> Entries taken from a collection
################
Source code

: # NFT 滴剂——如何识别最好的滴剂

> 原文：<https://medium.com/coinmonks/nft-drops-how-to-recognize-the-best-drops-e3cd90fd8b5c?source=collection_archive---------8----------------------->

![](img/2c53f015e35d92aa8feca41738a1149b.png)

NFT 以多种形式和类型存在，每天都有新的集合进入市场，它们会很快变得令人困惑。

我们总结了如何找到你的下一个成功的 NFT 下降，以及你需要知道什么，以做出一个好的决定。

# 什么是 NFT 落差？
################
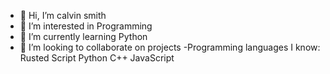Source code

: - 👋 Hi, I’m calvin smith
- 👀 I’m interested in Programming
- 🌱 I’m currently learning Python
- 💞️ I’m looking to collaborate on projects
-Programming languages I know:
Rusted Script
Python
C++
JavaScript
################
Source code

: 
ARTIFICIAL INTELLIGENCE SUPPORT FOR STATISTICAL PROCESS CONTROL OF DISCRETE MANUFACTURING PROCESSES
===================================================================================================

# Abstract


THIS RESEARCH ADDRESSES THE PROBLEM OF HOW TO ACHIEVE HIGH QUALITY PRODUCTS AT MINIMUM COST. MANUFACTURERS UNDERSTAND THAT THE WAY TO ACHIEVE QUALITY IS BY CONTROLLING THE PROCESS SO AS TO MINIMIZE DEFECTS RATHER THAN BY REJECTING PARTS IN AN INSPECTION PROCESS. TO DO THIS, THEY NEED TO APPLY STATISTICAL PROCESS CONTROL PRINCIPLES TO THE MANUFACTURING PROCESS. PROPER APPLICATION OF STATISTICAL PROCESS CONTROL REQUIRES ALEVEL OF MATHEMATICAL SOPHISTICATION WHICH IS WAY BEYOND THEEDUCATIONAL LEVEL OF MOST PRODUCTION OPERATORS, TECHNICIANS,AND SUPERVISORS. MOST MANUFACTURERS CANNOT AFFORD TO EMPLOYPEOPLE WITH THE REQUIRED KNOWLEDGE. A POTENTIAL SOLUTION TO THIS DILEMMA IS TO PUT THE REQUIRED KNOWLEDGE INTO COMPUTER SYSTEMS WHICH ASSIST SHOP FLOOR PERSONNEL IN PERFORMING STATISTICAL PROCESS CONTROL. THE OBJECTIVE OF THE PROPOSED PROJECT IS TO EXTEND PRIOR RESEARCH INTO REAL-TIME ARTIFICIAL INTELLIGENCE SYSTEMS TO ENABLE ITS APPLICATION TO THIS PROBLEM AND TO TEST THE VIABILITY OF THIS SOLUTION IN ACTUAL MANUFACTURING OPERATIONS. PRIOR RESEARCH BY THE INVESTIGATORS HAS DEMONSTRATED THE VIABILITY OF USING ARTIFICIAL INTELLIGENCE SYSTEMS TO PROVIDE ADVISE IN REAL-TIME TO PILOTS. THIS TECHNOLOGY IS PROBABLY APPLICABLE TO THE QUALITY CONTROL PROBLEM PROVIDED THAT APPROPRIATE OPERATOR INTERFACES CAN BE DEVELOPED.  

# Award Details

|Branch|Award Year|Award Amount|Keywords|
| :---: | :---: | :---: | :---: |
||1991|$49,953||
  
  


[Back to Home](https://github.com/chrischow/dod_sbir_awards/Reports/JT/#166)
################
> REQUIRED ACTION
All that is wanted is an exact copy of the lines above from the one with "NFT 以多种形式和类型存在，每天都有新的集合进入市场，它们会很快变得令人困惑。" through the one with "# 什么是 NFT 落差？", with both ends included.

> ANSWER SPACE
NFT 以多种形式和类型存在，每天都有新的集合进入市场，它们会很快变得令人困惑。

我们总结了如何找到你的下一个成功的 NFT 下降，以及你需要知道什么，以做出一个好的决定。

# 什么是 NFT 落差？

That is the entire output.